Authors
Julian Zubek, Marcin Tatjewski, Adam Boniecki, Maciej Mnich, Subhadip Basu, Dariusz Plewczynski
- Corresponding author: d.plewczynski@cent.uw.edu.pl
Abstract
Accurate identification of protein-protein interactions (PPI) is the key step in understanding proteins' biological functions, which are typically context-dependent. Many existing PPI predictors rely on aggregated features from protein sequences, however only a few methods exploit local information about specific residue contacts.

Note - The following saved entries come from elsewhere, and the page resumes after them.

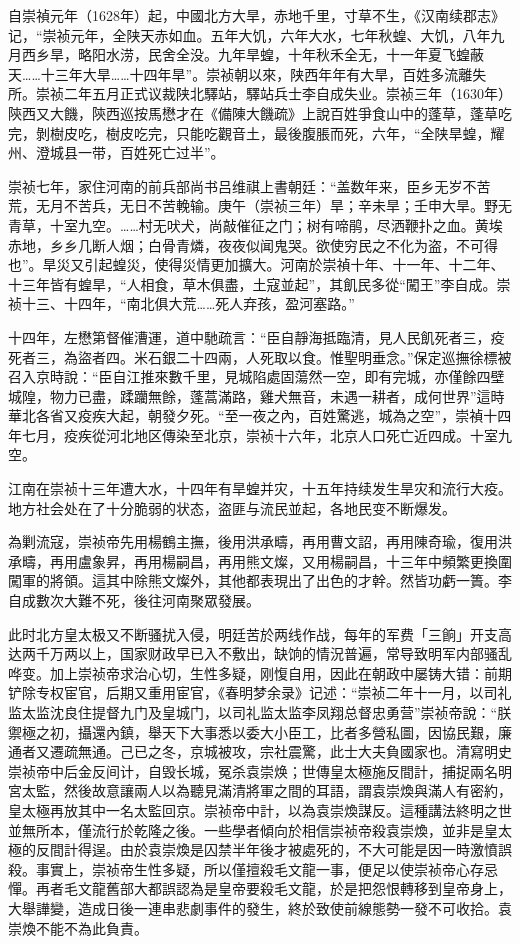 自崇禎元年（1628年）起，中國北方大旱，赤地千里，寸草不生，《汉南续郡志》记，“崇祯元年，全陕天赤如血。五年大饥，六年大水，七年秋蝗、大饥，八年九月西乡旱，略阳水涝，民舍全没。九年旱蝗，十年秋禾全无，十一年夏飞蝗蔽天……十三年大旱……十四年旱”。崇祯朝以來，陕西年年有大旱，百姓多流離失所。崇祯二年五月正式议裁陕北驛站，驛站兵士李自成失业。崇祯三年（1630年）陝西又大饑，陝西巡按馬懋才在《備陳大饑疏》上說百姓爭食山中的蓬草，蓬草吃完，剝樹皮吃，樹皮吃完，只能吃觀音土，最後腹脹而死，六年，“全陕旱蝗，耀州、澄城县一带，百姓死亡过半”。

崇祯七年，家住河南的前兵部尚书吕维祺上書朝廷：“盖数年来，臣乡无岁不苦荒，无月不苦兵，无日不苦輓输。庚午（崇祯三年）旱；辛未旱；壬申大旱。野无青草，十室九空。……村无吠犬，尚敲催征之门；树有啼鹃，尽洒鞭扑之血。黄埃赤地，乡乡几断人烟；白骨青燐，夜夜似闻鬼哭。欲使穷民之不化为盗，不可得也”。旱災又引起蝗災，使得災情更加擴大。河南於崇禎十年、十一年、十二年、十三年皆有蝗旱，“人相食，草木俱盡，土寇並起”，其飢民多從“闖王”李自成。崇祯十三、十四年，“南北俱大荒……死人弃孩，盈河塞路。”

十四年，左懋第督催漕運，道中馳疏言：“臣自靜海抵臨清，見人民飢死者三，疫死者三，為盜者四。米石銀二十四兩，人死取以食。惟聖明垂念。”保定巡撫徐標被召入京時說：“臣自江推來數千里，見城陷處固蕩然一空，即有完城，亦僅餘四壁城隍，物力已盡，蹂躪無餘，蓬蒿滿路，雞犬無音，未遇一耕者，成何世界”這時華北各省又疫疾大起，朝發夕死。“至一夜之內，百姓驚逃，城為之空”，崇禎十四年七月，疫疾從河北地区傳染至北京，崇祯十六年，北京人口死亡近四成。十室九空。

江南在崇祯十三年遭大水，十四年有旱蝗并灾，十五年持续发生旱灾和流行大疫。地方社会处在了十分脆弱的状态，盗匪与流民並起，各地民变不断爆发。

為剿流寇，崇祯帝先用楊鶴主撫，後用洪承疇，再用曹文詔，再用陳奇瑜，復用洪承疇，再用盧象昇，再用楊嗣昌，再用熊文燦，又用楊嗣昌，十三年中頻繁更換圍闖軍的將領。這其中除熊文燦外，其他都表現出了出色的才幹。然皆功虧一簣。李自成數次大難不死，後往河南聚眾發展。

此时北方皇太极又不断骚扰入侵，明廷苦於两线作战，每年的军费「三餉」开支高达两千万两以上，国家财政早已入不敷出，缺饷的情況普遍，常导致明军内部骚乱哗变。加上崇祯帝求治心切，生性多疑，刚愎自用，因此在朝政中屡铸大错：前期铲除专权宦官，后期又重用宦官，《春明梦余录》记述：“崇祯二年十一月，以司礼监太监沈良住提督九门及皇城门，以司礼监太监李凤翔总督忠勇营”崇祯帝說：“朕禦極之初，攝還內鎮，舉天下大事悉以委大小臣工，比者多營私圖，因協民艱，廉通者又遷疏無通。己已之冬，京城被攻，宗社震驚，此士大夫負國家也。清寫明史崇祯帝中后金反间计，自毁长城，冤杀袁崇焕；世傳皇太極施反間計，捕捉兩名明宮太監，然後故意讓兩人以為聽見滿清將軍之間的耳語，謂袁崇煥與滿人有密約，皇太極再放其中一名太監回京。崇祯帝中計，以為袁崇煥謀反。這種講法終明之世並無所本，僅流行於乾隆之後。一些學者傾向於相信崇祯帝殺袁崇煥，並非是皇太極的反間計得逞。由於袁崇煥是囚禁半年後才被處死的，不大可能是因一時激憤誤殺。事實上，崇祯帝生性多疑，所以僅擅殺毛文龍一事，便足以使崇祯帝心存忌憚。再者毛文龍舊部大都誤認為是皇帝要殺毛文龍，於是把怨恨轉移到皇帝身上，大舉譁變，造成日後一連串悲劇事件的發生，終於致使前線態勢一發不可收拾。袁崇煥不能不為此負責。

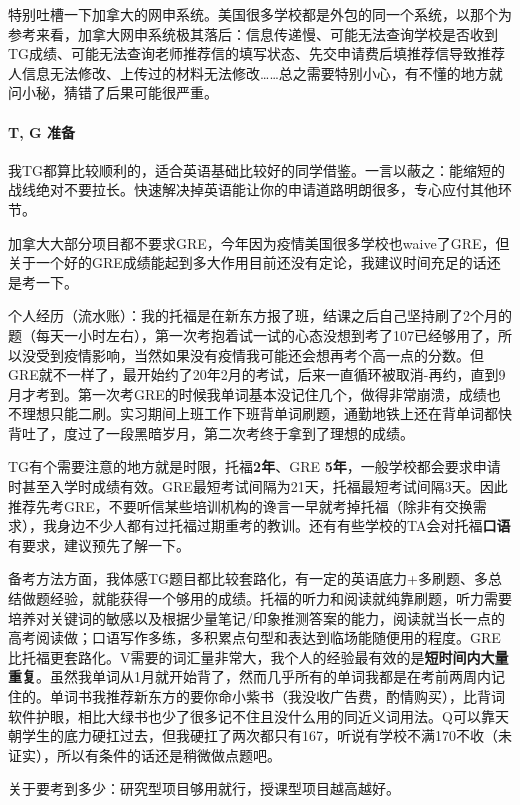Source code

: 特别吐槽一下加拿大的网申系统。美国很多学校都是外包的同一个系统，以那个为参考来看，加拿大网申系统极其落后：信息传递慢、可能无法查询学校是否收到TG成绩、可能无法查询老师推荐信的填写状态、先交申请费后填推荐信导致推荐人信息无法修改、上传过的材料无法修改……总之需要特别小心，有不懂的地方就问小秘，猜错了后果可能很严重。

\paragraph{T, G 准备}
我TG都算比较顺利的，适合英语基础比较好的同学借鉴。一言以蔽之：能缩短的战线绝对不要拉长。快速解决掉英语能让你的申请道路明朗很多，专心应付其他环节。

加拿大大部分项目都不要求GRE，今年因为疫情美国很多学校也waive了GRE，但关于一个好的GRE成绩能起到多大作用目前还没有定论，我建议时间充足的话还是考一下。

个人经历（流水账）：我的托福是在新东方报了班，结课之后自己坚持刷了2个月的题（每天一小时左右），第一次考抱着试一试的心态没想到考了107已经够用了，所以没受到疫情影响，当然如果没有疫情我可能还会想再考个高一点的分数。但GRE就不一样了，最开始约了20年2月的考试，后来一直循环被取消-再约，直到9月才考到。第一次考GRE的时候我单词基本没记住几个，做得非常崩溃，成绩也不理想只能二刷。实习期间上班工作下班背单词刷题，通勤地铁上还在背单词都快背吐了，度过了一段黑暗岁月，第二次考终于拿到了理想的成绩。

TG有个需要注意的地方就是时限，托福{\bf{2年}}、GRE {\bf{5年}}，一般学校都会要求申请时甚至入学时成绩有效。GRE最短考试间隔为21天，托福最短考试间隔3天。因此推荐先考GRE，不要听信某些培训机构的谗言一早就考掉托福（除非有交换需求），我身边不少人都有过托福过期重考的教训。还有有些学校的TA会对托福{\bf{口语}}有要求，建议预先了解一下。

备考方法方面，我体感TG题目都比较套路化，有一定的英语底力+多刷题、多总结做题经验，就能获得一个够用的成绩。托福的听力和阅读就纯靠刷题，听力需要培养对关键词的敏感以及根据少量笔记/印象推测答案的能力，阅读就当长一点的高考阅读做；口语写作多练，多积累点句型和表达到临场能随便用的程度。GRE比托福更套路化。V需要的词汇量非常大，我个人的经验最有效的是{\bf{短时间内大量重复}}。虽然我单词从1月就开始背了，然而几乎所有的单词我都是在考前两周内记住的。单词书我推荐新东方的要你命小紫书（我没收广告费，酌情购买），比背词软件护眼，相比大绿书也少了很多记不住且没什么用的同近义词用法。Q可以靠天朝学生的底力硬扛过去，但我硬扛了两次都只有167，听说有学校不满170不收（未证实），所以有条件的话还是稍微做点题吧。

关于要考到多少：研究型项目够用就行，授课型项目越高越好。

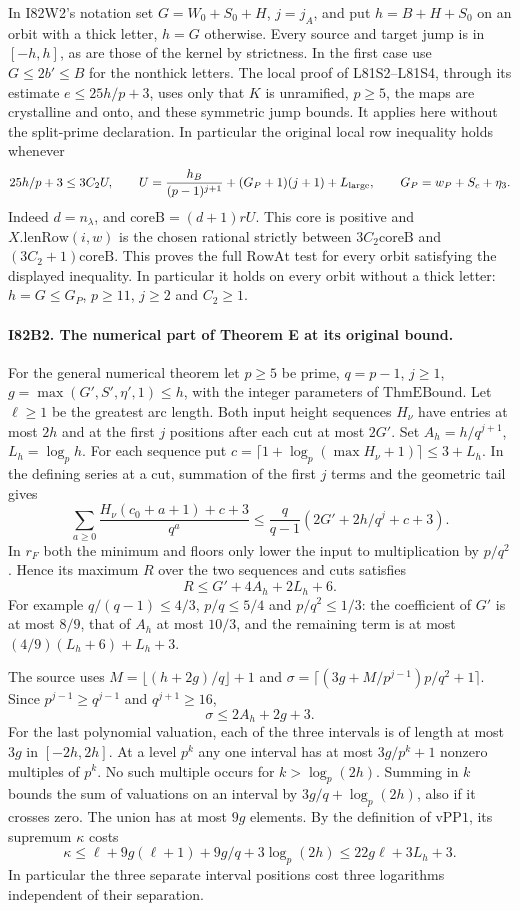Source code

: In I82W2's notation set $G=W_0+S_0+H$, $j=j_A$, and put
$h=B+H+S_0$ on an orbit with a thick letter, $h=G$ otherwise.
Every source and target jump is in $[-h,h]$, as are those of the
kernel by strictness. In the first case use $G\le2b'\le B$ for
the nonthick letters. The local proof of L81S2--L81S4, through
its estimate $e\le25h/p+3$, uses only that $K$ is unramified,
$p\ge5$, the maps are crystalline and onto, and these symmetric
jump bounds. It applies here without the split-prime declaration.
In particular the original local row inequality holds whenever
\[
  25h/p+3\le 3C_2 U,\qquad
 U=\frac{h_B}{(p-1)^{j+1}}+(G_P+1)(j+1)+L_{\rm large},
 \qquad G_P=w_P+S_c+\eta_3 .
\]
Indeed $d=n_\lambda$, and $\mathrm{coreB}=(d+1)rU$.
This core is positive and $X.\mathrm{lenRow}(i,w)$ is the
chosen rational strictly between $3C_2\mathrm{coreB}$ and
$(3C_2+1)\mathrm{coreB}$. This proves the full $\mathrm{RowAt}$
test for every orbit satisfying the displayed inequality.
In particular it holds on every orbit without a thick letter:
$h=G\le G_P$, $p\ge11$, $j\ge2$ and $C_2\ge1$.

\paragraph{I82B2. The numerical part of Theorem E at its original bound.}
For the general numerical theorem let $p\ge5$ be prime, $q=p-1$,
$j\ge1$, $g=\max(G',S',\eta',1)\le h$, with the integer parameters
of $\mathrm{ThmEBound}$. Let $\ell\ge1$ be the greatest arc
length. Both input height sequences $H_\nu$ have entries at most
$2h$ and at the first $j$ positions after each cut at most $2G'$.
Set $A_h=h/q^{j+1}$, $L_h=\log_p h$. For each sequence put
$c=\lceil1+\log_p(\max H_\nu+1)\rceil\le3+L_h$.
In the defining series at a cut, summation of the first $j$
terms and the geometric tail gives
\[
 \sum_{a\ge0}\frac{H_\nu(c_0+a+1)+c+3}{q^a}
 \le\frac q{q-1}(2G'+2h/q^j+c+3).
\]
In $r_F$ both the minimum and floors only lower the input to
multiplication by $p/q^2$. Hence its maximum $R$ over the
two sequences and cuts satisfies
\[
 R\le G'+4A_h+2L_h+6.
\]
For example $q/(q-1)\le4/3$, $p/q\le5/4$ and $p/q^2\le1/3$:
the coefficient of $G'$ is at most $8/9$, that of $A_h$ at most
$10/3$, and the remaining term is at most $(4/9)(L_h+6)+L_h+3$.

The source uses $M=\lfloor(h+2g)/q\rfloor+1$ and
$\sigma=\lceil(3g+M/p^{j-1})p/q^2+1\rceil$.
Since $p^{j-1}\ge q^{j-1}$ and $q^{j+1}\ge16$,
\[
 \sigma\le 2A_h+2g+3 .
\]
For the last polynomial valuation, each of the three intervals
is of length at most $3g$ in $[-2h,2h]$. At a level $p^k$ any
one interval has at most $3g/p^k+1$ nonzero multiples of $p^k$.
No such multiple occurs for $k>\log_p(2h)$. Summing in $k$
bounds the sum of valuations on an interval by $3g/q+\log_p(2h)$,
also if it crosses zero. The union has at most $9g$ elements.
By the definition of $\mathrm{vPP1}$, its supremum $\kappa$ costs
\[
 \kappa\le\ell+9g(\ell+1)+9g/q+3\log_p(2h)
          \le22g\ell+3L_h+3 .
\]
In particular the three separate interval positions cost three
logarithms independent of their separation.

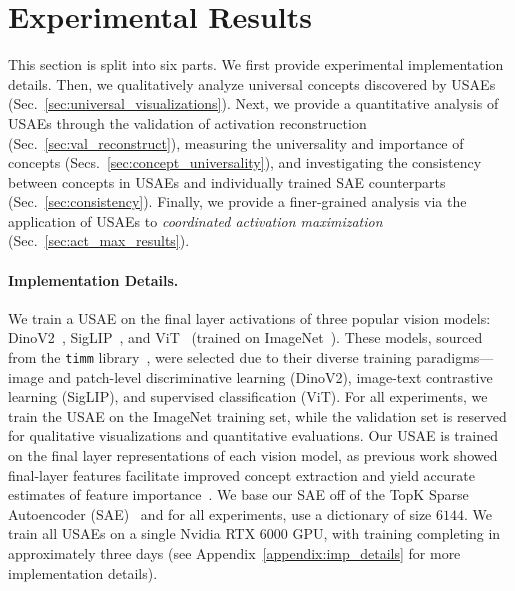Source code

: \vspace{-3mm}
\section{Experimental Results}
\vspace{-1mm}
This section is split into six parts. We first provide experimental implementation details. Then, we qualitatively analyze universal concepts discovered by USAEs (Sec.~\ref{sec:universal_visualizations}). Next, we provide a quantitative analysis of USAEs through the validation of activation reconstruction (Sec.~\ref{sec:val_reconstruct}), measuring the universality and importance of concepts (Secs.~\ref{sec:concept_universality}), and investigating the consistency between concepts in USAEs and individually trained SAE counterparts (Sec.~\ref{sec:consistency}). Finally, we provide a finer-grained analysis via the application of USAEs to \textit{coordinated activation maximization} (Sec.~\ref{sec:act_max_results}).

\vspace{-2mm}
\paragraph{Implementation Details.} 
We train a USAE on the final layer activations of three popular vision models: DinoV2~\cite{oquab2023dinov2,darcet2023vision}, SigLIP~\cite{zhai2023sigmoid}, and ViT~\cite{dosovitskiy2020image} (trained on ImageNet~\cite{deng2009imagenet}). These models, sourced from the \texttt{timm} library~\cite{wightman2019pytorch}, were selected due to their diverse training paradigms—image and patch-level discriminative learning (DinoV2), image-text contrastive learning (SigLIP), and supervised classification (ViT).
For all experiments, we train the USAE on the ImageNet training set, while the validation set is reserved for qualitative visualizations and quantitative evaluations. 
Our USAE is trained on the final layer representations of each vision model, as previous work showed final-layer features facilitate improved concept extraction and yield accurate estimates of feature importance~\cite{fel2023holistic}. We base our SAE off of the TopK Sparse Autoencoder (SAE)~\cite{gao2024scaling} and for all experiments, use a dictionary of size $6144$. We train all USAEs on a single Nvidia RTX 6000 GPU, with training completing in approximately three days (see Appendix~\ref{appendix:imp_details} for more implementation details).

In this work we present a two-stage machine learning approach for prediction of protein-protein interactions. We start with the carefully filtered data on protein complexes available for Saccharomyces cerevisiae, Escherischia coli and Homo sapiens in the Protein Data Bank (PDB) database. First, we build linear descriptions of interacting and non-interacting sequence segment pairs based on their inter-residue distances. Secondly, we train machine learning / to predict binary segment interactions for any two short sequence fragments. The final prediction of the protein-protein interaction is done using the 2D matrix representation of all-against-all possible interacting sequence segments of both analysed proteins. The level-I predictor achieves 0.88 AUC for micro-scale, i.e. residue-level prediction. The level-II predictor improves the results further by more complex learning paradigm. We perform 30-fold macro-scale, i.e. protein-level cross-validation experiment. The level-II predictor using PSIPRED-predicted secondary structure reaches 0.70 precision, 0.68 recall, and 0.70 AUC, whereas other popular methods provide results below 0.6 threshold (recall, precision, AUC). Our results demonstrate that multi-scale sequence features aggregation procedure is able to improve the machine learning results by more than 10% as compared to other sequence representations.
Content
The repository contains full source code of the experimental pipeline. For the trained classifiers and the training and testing data check experiments/yeast_experiment_psipred
directory.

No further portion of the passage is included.